Joint Assessment of the Behavior of Nitrate and Saltwater Intrusion Within Negative Hydraulic Barrier Setups

Abstract

Nitrate is a common groundwater contaminant resulting from excessive agricultural fertilizer use, especially in coastal regions. Negative hydraulic barriers (NHBs) are widely used to mitigate seawater intrusion by altering groundwater behavior and pumping saline groundwater, but their impact on nitrate pollution remains unclear. This study investigated the mechanisms and impacts of NHBs on nitrate contamination using a 3D variable-density model coupled with multi-species transport simulations. We found that NHBs intensified nitrate accumulation near pollution sources, leading to the formation of high-concentration zones. Nitrate removal was mainly through submarine groundwater discharge (SGD, accounting for 62.77%) before NHBs were introduced, but SGD efficiency dropped significantly (to 29.03%) after NHBs installation, with NHBs contributing 21.17%. Increasing NHBs pumping rates enhanced salt mass reduction and shifted nitrate removal toward NHBs-based processes.
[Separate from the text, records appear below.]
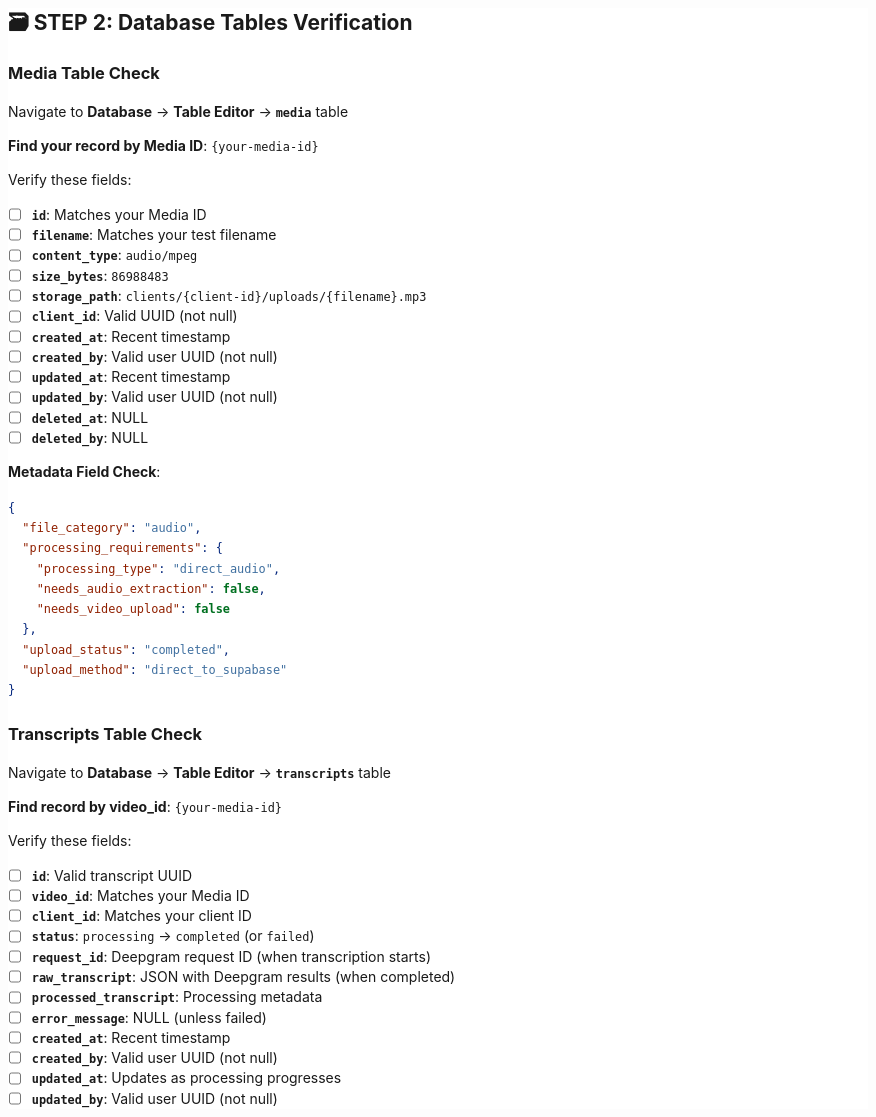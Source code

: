 
## 🗃️ **STEP 2: Database Tables Verification**

### **Media Table Check**
Navigate to **Database** → **Table Editor** → **`media`** table

**Find your record by Media ID**: `{your-media-id}`

Verify these fields:
- [ ] **`id`**: Matches your Media ID
- [ ] **`filename`**: Matches your test filename
- [ ] **`content_type`**: `audio/mpeg`
- [ ] **`size_bytes`**: `86988483`
- [ ] **`storage_path`**: `clients/{client-id}/uploads/{filename}.mp3`
- [ ] **`client_id`**: Valid UUID (not null)
- [ ] **`created_at`**: Recent timestamp
- [ ] **`created_by`**: Valid user UUID (not null)
- [ ] **`updated_at`**: Recent timestamp
- [ ] **`updated_by`**: Valid user UUID (not null)
- [ ] **`deleted_at`**: NULL
- [ ] **`deleted_by`**: NULL

**Metadata Field Check**:
```json
{
  "file_category": "audio",
  "processing_requirements": {
    "processing_type": "direct_audio",
    "needs_audio_extraction": false,
    "needs_video_upload": false
  },
  "upload_status": "completed",
  "upload_method": "direct_to_supabase"
}
```

### **Transcripts Table Check**
Navigate to **Database** → **Table Editor** → **`transcripts`** table

**Find record by video_id**: `{your-media-id}`

Verify these fields:
- [ ] **`id`**: Valid transcript UUID
- [ ] **`video_id`**: Matches your Media ID
- [ ] **`client_id`**: Matches your client ID
- [ ] **`status`**: `processing` → `completed` (or `failed`)
- [ ] **`request_id`**: Deepgram request ID (when transcription starts)
- [ ] **`raw_transcript`**: JSON with Deepgram results (when completed)
- [ ] **`processed_transcript`**: Processing metadata
- [ ] **`error_message`**: NULL (unless failed)
- [ ] **`created_at`**: Recent timestamp
- [ ] **`created_by`**: Valid user UUID (not null)
- [ ] **`updated_at`**: Updates as processing progresses
- [ ] **`updated_by`**: Valid user UUID (not null)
Additionally, LH-type aquifers, characterized by a low hydraulic conductivity (K) layer at the top, exacerbated nitrate retention and denitrification, while HL-type aquifers, with a low K layer at the bottom, promoted horizontal diffusion and improved SGD. Furthermore, NHBs consistently intensified nitrate removal across different seawater boundary conditions. Our investigation highlights the importance of incorporating the effects of NHBs in the assessment of coastal nitrate pollution to avoid negative consequences associated with the barriers.